Foto: Armbruster

Rund 250 Menschen senden am Kehler Rheinufer mit bunten Schirmen ein Zeichen der Solidarität über die Grenze

Kehl - In nur fünf Tagen ist es Peter Cleiß gelungen, Hunderte Menschen für eine Mahnwache am Rhein zu organisieren. Am Samstag versammelten sie sich in Kehl, um gegen die geschlossenen Grenzen zu protestieren – mit aufgespannten Regenschirmen.

Menschenkette an der Europa-Brücke formt sich 

Dutzende Menschen stehen am späten Samstagvormittag in kleinen Gruppen oder einzeln am Rheinufer, südlich der Europa-Brücke in Kehl. Einige reden miteinander, andere sehen sich mit fragendem Blick um. Etwas oberhalb, auf einer Terrasse, beobachten Polizeibeamte in gelben Westen das Geschehen. Es ist warm, die Sonne scheint. Auf dem Rhein zieht ein Polizeiboot seine Kreise. Fünf Minuten vor 12 Uhr – einer symbolischen Uhrzeit – geht es los.

"Stellen Sie sich bitte jetzt alle mit genügend Abstand und ihren Schirmen am Ufer auf", ruft Cleiß und bringt so Ordnung in das Getümmel. Eine Menschenkette, die sich zwischen Europa-Brücke und der "Passerelle" aufspannt, formt sich. Zunächst sind es rund 80 Personen.

An Freundschaft mit Frankreich festhalten

Erst am Montag vergangene Woche habe er mit der Planung begonnen, erklärt Organisator Cleiß im Vorfeld der Aktion. "Wir wollen ein deutliches Zeichen setzen, dass die Leute diesseits des Rheins weiter an der Freundschaft mit Frankreich festhalten." Eine Geste, die wie Balsam auf die gebeutelte deutsch-französische Beziehung wirken soll. Denn die zunächst einseitige Schließung der Grenze zu Frankreich Mitte März, hatte für Verstimmungen gesorgt.

"Wir wollen nicht hinnehmen, dass die Irritationen weiter zunehmen", erklärte Cleiß. Der Europa-Tag, der 9. Mai, erschien ihm und seinem Mitstreiter Jacques Schmitt vom Verein "Unir l’Europe" ("Vereint Europa") ideal für eine Aktion. "Ich habe ein großes Netzwerk in dem deutsch-französischen Milieu. Ich habe da sofort viele Mitstreiter bekommen", erklärt Cleiß. Auch Dieter Eckert, früherer Bau-Bürgermeister von Offenburg und Vorsitzender der Europa-Union Kehl, habe sich extrem engagiert. Dementsprechend viele rufen und winken am Samstagmittag mit ihren Schirmen ins nahegelegene Frankreich – im Laufe der Aktion werden es immer mehr.

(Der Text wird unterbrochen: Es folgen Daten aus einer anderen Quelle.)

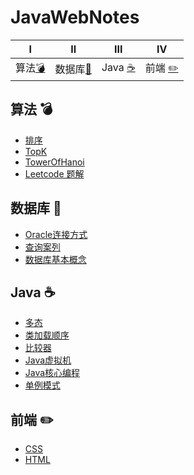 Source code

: # JavaWebNotes
|Ⅰ| Ⅱ| Ⅲ | Ⅳ |
| :---------: | :---------: | :---------: | :---------: |
| 算法[:bomb:](#算法-bomb)|数据库[:closed_book:](#数据库-closed_book)| Java [:coffee:](#java-coffee)| 前端 [:pencil2:](#前端-pencil2)|

## 算法 :bomb:
- [排序](https://github.com/Bihanghang/Notes/tree/master/notes/算法/排序.md)
- [TopK](https://github.com/Bihanghang/Notes/tree/master/notes/算法/TopK.md)
- [TowerOfHanoi](https://github.com/Bihanghang/Notes/tree/master/notes/算法/TowerOfHanoi.md)
- [Leetcode 题解](https://github.com/Bihanghang/Notes/tree/master/notes/leetcode.md)
## 数据库 :closed_book:
- [Oracle连接方式](https://blog.csdn.net/fly_zxy/article/details/53954377)
- [查询案列](https://github.com/Bihanghang/Notes/tree/master/notes/数据库/oracleCases.md)
- [数据库基本概念](https://github.com/Bihanghang/Notes/tree/master/notes/数据库/数据库基本概念.md)
## Java :coffee:
- [多态](https://github.com/Bihanghang/Notes/tree/master/notes/Java/Polymorphic.md)
- [类加载顺序](https://github.com/Bihanghang/Notes/tree/master/notes/Java/LoadOrder.md)
- [比较器](https://github.com/Bihanghang/Notes/tree/master/notes/Java/Compare.md)
- [Java虚拟机](https://github.com/Bihanghang/Notes/tree/master/notes/Java/JVMNotes.md)
- [Java核心编程](https://github.com/Bihanghang/Notes/tree/master/notes/Java/javaCore.md)
- [单例模式](https://github.com/Bihanghang/Notes/tree/master/notes/Java/单例模式.md)
## 前端 :pencil2:
- [CSS](https://github.com/Bihanghang/Notes/tree/master/notes/前端/CSS.md)
- [HTML](https://github.com/Bihanghang/Notes/tree/master/notes/前端/HTML.md) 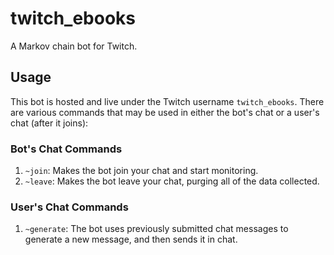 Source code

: # twitch_ebooks
A Markov chain bot for Twitch.
## Usage
This bot is hosted and live under the Twitch username `twitch_ebooks`.
There are various commands that may be used in either the bot's chat or a user's chat (after it joins):
### Bot's Chat Commands
1. `~join`: Makes the bot join your chat and start monitoring.
2. `~leave`: Makes the bot leave your chat, purging all of the data collected.
### User's Chat Commands
1. `~generate`: The bot uses previously submitted chat messages to generate a new message, and then sends it in chat.
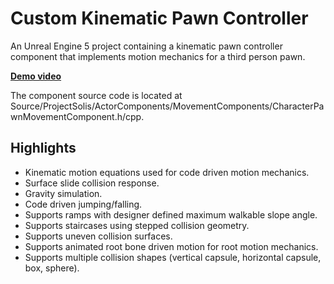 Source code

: # Custom Kinematic Pawn Controller

An Unreal Engine 5 project containing a kinematic pawn controller component that implements motion mechanics for a third person pawn.

<a href="https://www.youtube.com/watch?v=7_GY_lDoqdk"><b>Demo video</b></a>

The component source code is located at Source/ProjectSolis/ActorComponents/MovementComponents/CharacterPawnMovementComponent.h/cpp.

## Highlights
* Kinematic motion equations used for code driven motion mechanics.
* Surface slide collision response.
* Gravity simulation.
* Code driven jumping/falling.
* Supports ramps with designer defined maximum walkable slope angle.
* Supports staircases using stepped collision geometry.
* Supports uneven collision surfaces.
* Supports animated root bone driven motion for root motion mechanics.
* Supports multiple collision shapes (vertical capsule, horizontal capsule, box, sphere).
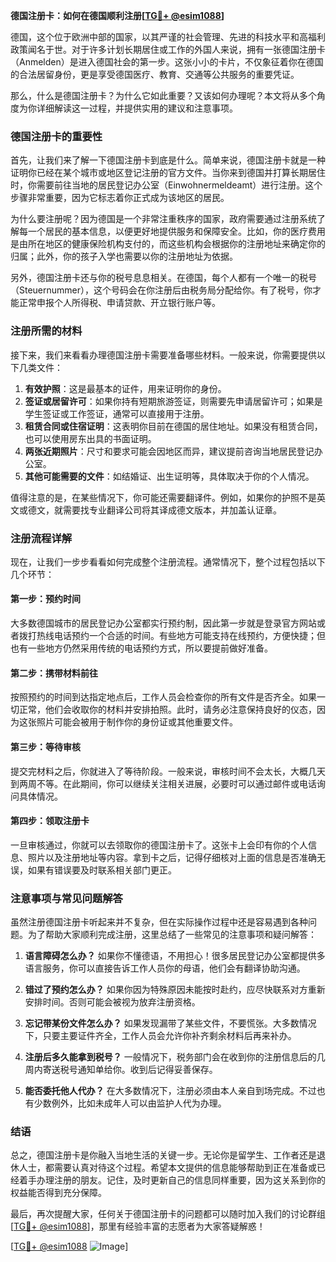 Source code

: **德国注册卡：如何在德国顺利注册[[TG💪+ @esim1088](https://t.me/s/esim1088)]**

德国，这个位于欧洲中部的国家，以其严谨的社会管理、先进的科技水平和高福利政策闻名于世。对于许多计划长期居住或工作的外国人来说，拥有一张德国注册卡（Anmelden）是进入德国社会的第一步。这张小小的卡片，不仅象征着你在德国的合法居留身份，更是享受德国医疗、教育、交通等公共服务的重要凭证。

那么，什么是德国注册卡？为什么它如此重要？又该如何办理呢？本文将从多个角度为你详细解读这一过程，并提供实用的建议和注意事项。

### 德国注册卡的重要性

首先，让我们来了解一下德国注册卡到底是什么。简单来说，德国注册卡就是一种证明你已经在某个城市或地区登记注册的官方文件。当你来到德国并打算长期居住时，你需要前往当地的居民登记办公室（Einwohnermeldeamt）进行注册。这个步骤非常重要，因为它标志着你正式成为该地区的居民。

为什么要注册呢？因为德国是一个非常注重秩序的国家，政府需要通过注册系统了解每一个居民的基本信息，以便更好地提供服务和保障安全。比如，你的医疗费用是由所在地区的健康保险机构支付的，而这些机构会根据你的注册地址来确定你的归属；此外，你的孩子入学也需要以你的注册地址为依据。

另外，德国注册卡还与你的税号息息相关。在德国，每个人都有一个唯一的税号（Steuernummer），这个号码会在你注册后由税务局分配给你。有了税号，你才能正常申报个人所得税、申请贷款、开立银行账户等。

### 注册所需的材料

接下来，我们来看看办理德国注册卡需要准备哪些材料。一般来说，你需要提供以下几类文件：

1. **有效护照**：这是最基本的证件，用来证明你的身份。
2. **签证或居留许可**：如果你持有短期旅游签证，则需要先申请居留许可；如果是学生签证或工作签证，通常可以直接用于注册。
3. **租赁合同或住宿证明**：这表明你目前在德国的居住地址。如果没有租赁合同，也可以使用房东出具的书面证明。
4. **两张近期照片**：尺寸和要求可能会因地区而异，建议提前咨询当地居民登记办公室。
5. **其他可能需要的文件**：如结婚证、出生证明等，具体取决于你的个人情况。

值得注意的是，在某些情况下，你可能还需要翻译件。例如，如果你的护照不是英文或德文，就需要找专业翻译公司将其译成德文版本，并加盖认证章。

### 注册流程详解

现在，让我们一步步看看如何完成整个注册流程。通常情况下，整个过程包括以下几个环节：

#### 第一步：预约时间
大多数德国城市的居民登记办公室都实行预约制，因此第一步就是登录官方网站或者拨打热线电话预约一个合适的时间。有些地方可能支持在线预约，方便快捷；但也有一些地方仍然采用传统的电话预约方式，所以要提前做好准备。

#### 第二步：携带材料前往
按照预约的时间到达指定地点后，工作人员会检查你的所有文件是否齐全。如果一切正常，他们会收取你的材料并安排拍照。此时，请务必注意保持良好的仪态，因为这张照片可能会被用于制作你的身份证或其他重要文件。

#### 第三步：等待审核
提交完材料之后，你就进入了等待阶段。一般来说，审核时间不会太长，大概几天到两周不等。在此期间，你可以继续关注相关进展，必要时可以通过邮件或电话询问具体情况。

#### 第四步：领取注册卡
一旦审核通过，你就可以去领取你的德国注册卡了。这张卡上会印有你的个人信息、照片以及注册地址等内容。拿到卡之后，记得仔细核对上面的信息是否准确无误，如果有错误要及时联系相关部门更正。

### 注意事项与常见问题解答

虽然注册德国注册卡听起来并不复杂，但在实际操作过程中还是容易遇到各种问题。为了帮助大家顺利完成注册，这里总结了一些常见的注意事项和疑问解答：

1. **语言障碍怎么办？**
   如果你不懂德语，不用担心！很多居民登记办公室都提供多语言服务，你可以直接告诉工作人员你的母语，他们会有翻译协助沟通。

2. **错过了预约怎么办？**
   如果你因为特殊原因未能按时赴约，应尽快联系对方重新安排时间。否则可能会被视为放弃注册资格。

3. **忘记带某份文件怎么办？**
   如果发现漏带了某些文件，不要慌张。大多数情况下，只要主要证件齐全，工作人员会允许你补齐剩余材料后再来补办。

4. **注册后多久能拿到税号？**
   一般情况下，税务部门会在收到你的注册信息后的几周内寄送税号通知单给你。收到后记得妥善保存。

5. **能否委托他人代办？**
   在大多数情况下，注册必须由本人亲自到场完成。不过也有少数例外，比如未成年人可以由监护人代为办理。

### 结语

总之，德国注册卡是你融入当地生活的关键一步。无论你是留学生、工作者还是退休人士，都需要认真对待这个过程。希望本文提供的信息能够帮助到正在准备或已经着手办理注册的朋友。记住，及时更新自己的信息同样重要，因为这关系到你的权益能否得到充分保障。

最后，再次提醒大家，任何关于德国注册卡的问题都可以随时加入我们的讨论群组[[TG💪+ @esim1088](https://t.me/s/esim1088)]，那里有经验丰富的志愿者为大家答疑解惑！

[[TG💪+ @esim1088](https://t.me/s/esim1088) ![Image](https://i.postimg.cc/4NQfJmqS/Snipaste-2025-05-13-00-14-12.png)] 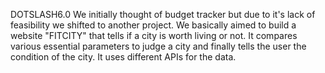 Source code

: DOTSLASH6.0
We initially thought of budget tracker but due to it's lack of feasibility we shifted to another project.
We basically aimed to build a website "FITCITY" that tells if a city is worth living or not.
It compares various essential parameters to judge a city and finally tells the user the condition of the city.
It uses different APIs for the data.
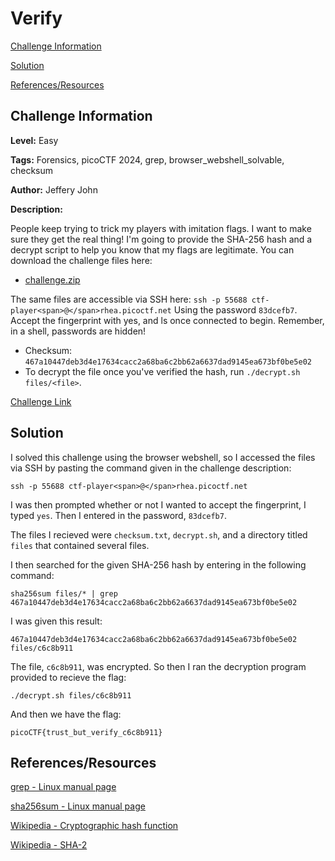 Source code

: # Verify
[Challenge Information](#challenge-information)

[Solution](#solution)

[References/Resources](#referencesresources)

## Challenge Information
**Level:** Easy

**Tags:** Forensics, picoCTF 2024, grep, browser_webshell_solvable, checksum

**Author:** Jeffery John

**Description:**

People keep trying to trick my players with imitation flags. I want to make sure they get the real thing! I'm going to provide the SHA-256 hash and a decrypt script to help you know that my flags are legitimate.
You can download the challenge files here:

- [challenge.zip](https://artifacts.picoctf.net/c_rhea/10/challenge.zip)

The same files are accessible via SSH here:
`ssh -p 55688 ctf-player<span>@</span>rhea.picoctf.net`
Using the password `83dcefb7`. Accept the fingerprint with yes, and ls once connected to begin. Remember, in a shell, passwords are hidden!

- Checksum: `467a10447deb3d4e17634cacc2a68ba6c2bb62a6637dad9145ea673bf0be5e02`
- To decrypt the file once you've verified the hash, run `./decrypt.sh files/<file>`.

[Challenge Link](https://play.picoctf.org/practice/challenge/450)

## Solution

I solved this challenge using the browser webshell, so I accessed the files via SSH by pasting the command given in the challenge description:

`ssh -p 55688 ctf-player<span>@</span>rhea.picoctf.net`

I was then prompted whether or not I wanted to accept the fingerprint, I typed `yes`. Then I entered in the password, `83dcefb7`.

The files I recieved were `checksum.txt`, `decrypt.sh`, and a directory titled `files` that contained several files.

I then searched for the given SHA-256 hash by entering in the following command:

`sha256sum files/* | grep 467a10447deb3d4e17634cacc2a68ba6c2bb62a6637dad9145ea673bf0be5e02`

I was given this result:

`467a10447deb3d4e17634cacc2a68ba6c2bb62a6637dad9145ea673bf0be5e02  files/c6c8b911`

The file, `c6c8b911`, was encrypted. So then I ran the decryption program provided to recieve the flag:

`./decrypt.sh files/c6c8b911`

And then we have the flag:

`picoCTF{trust_but_verify_c6c8b911}`

## References/Resources

[grep - Linux manual page](https://man7.org/linux/man-pages/man1/grep.1.html)

[sha256sum - Linux manual page](https://man7.org/linux/man-pages/man1/sha256sum.1.html)

[Wikipedia - Cryptographic hash function](https://en.wikipedia.org/wiki/Cryptographic_hash_function)

[Wikipedia - SHA-2](https://en.wikipedia.org/wiki/SHA-2)

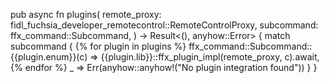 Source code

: pub async fn plugins(
  remote_proxy: fidl_fuchsia_developer_remotecontrol::RemoteControlProxy, 
  subcommand: ffx_command::Subcommand,
) -> Result<(), anyhow::Error> {
  match subcommand {
{% for plugin in plugins %}
    ffx_command::Subcommand::{{plugin.enum}}(c) => {{plugin.lib}}::ffx_plugin_impl(remote_proxy, c).await,
{% endfor %}
    _ => Err(anyhow::anyhow!("No plugin integration found"))
  }
}

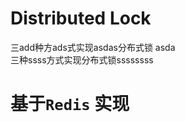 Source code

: # Distributed Lock
  三add种方ads式实现asdas分布式锁 asda<br/>
  三种ssss方式实现分布式锁ssssssss <br/>
# 基于<code>Redis</code> 实现
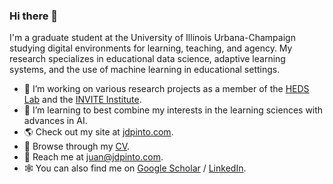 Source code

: ### Hi there 👋

I'm a graduate student at the University of Illinois Urbana-Champaign studying digital environments for learning, teaching, and agency. My research specializes in educational data science, adaptive learning systems, and the use of machine learning in educational settings.

- 🔭 I’m working on various research projects as a member of the [HEDS Lab](https://heds-lab.com) and the [INVITE Institute](https://invite.illinois.edu).
- 🌱 I’m learning to best combine my interests in the learning sciences with advances in AI.
- 🌎 Check out my site at [jdpinto.com](https://jdpinto.com).
- 📜 Browse through my [CV](https://github.com/juandpinto/Awesome-CV/blob/master/results/cv.pdf).
- 💬 Reach me at <juan@jdpinto.com>.
- 🕸️ You can also find me on [Google Scholar](https://scholar.google.com/citations?user=dzeXpP8AAAAJ) / [LinkedIn](https://linkedin.com/in/juandpinto).

<!-- 

[![Juan's GitHub stats](https://github-readme-stats.vercel.app/api?username=juandpinto&hide=contribs,stars&count_private=true&show_icons=true)](https://github.com/juandpinto/github-readme-stats)

[![Top Langs](https://github-readme-stats.vercel.app/api/top-langs/?username=juandpinto&hide=tex,makefile&layout=compact)](https://github.com/juandpinto/github-readme-stats)

-->
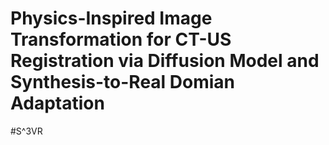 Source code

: # Physics-Inspired Image Transformation for CT-US Registration via Diffusion Model and Synthesis-to-Real Domian Adaptation

#S^3VR
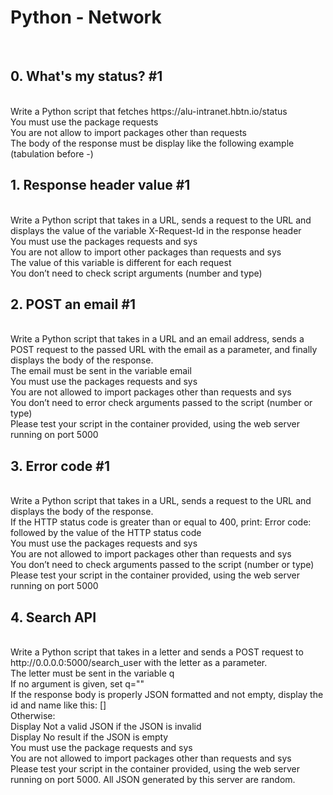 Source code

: <h1>Python - Network</h1>
<br>
<h2>0. What's my status? #1</h2>
<br>
Write a Python script that fetches https://alu-intranet.hbtn.io/status
<br>
You must use the package requests
<br>You are not allow to import packages other than requests
<br>The body of the response must be display like the following example (tabulation before -)
<br>
<h2>1. Response header value #1</h2>
<br>
Write a Python script that takes in a URL, sends a request to the URL and displays the value of the variable X-Request-Id in the response header
<br>
You must use the packages requests and sys
<br>You are not allow to import other packages than requests and sys
<br>The value of this variable is different for each request
<br>You don’t need to check script arguments (number and type)
<br>
<h2>2. POST an email #1</h2>
<br>
Write a Python script that takes in a URL and an email address, sends a POST request to the passed URL with the email as a parameter, and finally displays the body of the response.
<br>
The email must be sent in the variable email
<br>You must use the packages requests and sys
<br>You are not allowed to import packages other than requests and sys
<br>You don’t need to error check arguments passed to the script (number or type)
<br>Please test your script in the container provided, using the web server running on port 5000
<br>
<h2>3. Error code #1</h2>
<br>
Write a Python script that takes in a URL, sends a request to the URL and displays the body of the response.
<br>
If the HTTP status code is greater than or equal to 400, print: Error code: followed by the value of the HTTP status code
<br>You must use the packages requests and sys
<br>You are not allowed to import packages other than requests and sys
<br>You don’t need to check arguments passed to the script (number or type)
<br>Please test your script in the container provided, using the web server running on port 5000<br>
<h2>4. Search API</h2>
<br>
Write a Python script that takes in a letter and sends a POST request to http://0.0.0.0:5000/search_user with the letter as a parameter.
<br>
The letter must be sent in the variable q
<br>If no argument is given, set q=""
<br>If the response body is properly JSON formatted and not empty, display the id and name like this: [<id>] <name>
<br>Otherwise:
<br>Display Not a valid JSON if the JSON is invalid
<br>Display No result if the JSON is empty
<br>You must use the package requests and sys
<br>You are not allowed to import packages other than requests and sys
<br>Please test your script in the container provided, using the web server running on port 5000. All JSON generated by this server are random.
<br>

Nur wenige Menschen standen auf der anderen Seite des Ufers 

Am gegenüberliegenden Ufer haben sich nur wenige Menschen eingefunden. Viele durften schlicht nicht: Zum Zeitpunkt der Demonstration gelten im Nachbarland immer noch die Ausgangsbeschränkungen.

Kurz nach 12 Uhr ziehen Dutzende weiterer Teilnehmer – begleitet von Polizisten – mit Europa-Flaggen von der "Passarelle" nach Norden an die Europa-Brücke. Sie werden von der Menschenkette dort mit Applaus begrüßt. Einige der Neuankömmlinge tragen T-Shirts der Bürgerinitiative "Pulse of Europe" und Schutzmasken in EU-Optik. "Salut mes amis", ruft jemand einen Gruß über den Rhein. Die Stimmung ist ausgelassen, viele Menschen unterhalten sich. Von der Polizei ist zu hören, dass es sich mittlerweile um rund 250 Menschen handele.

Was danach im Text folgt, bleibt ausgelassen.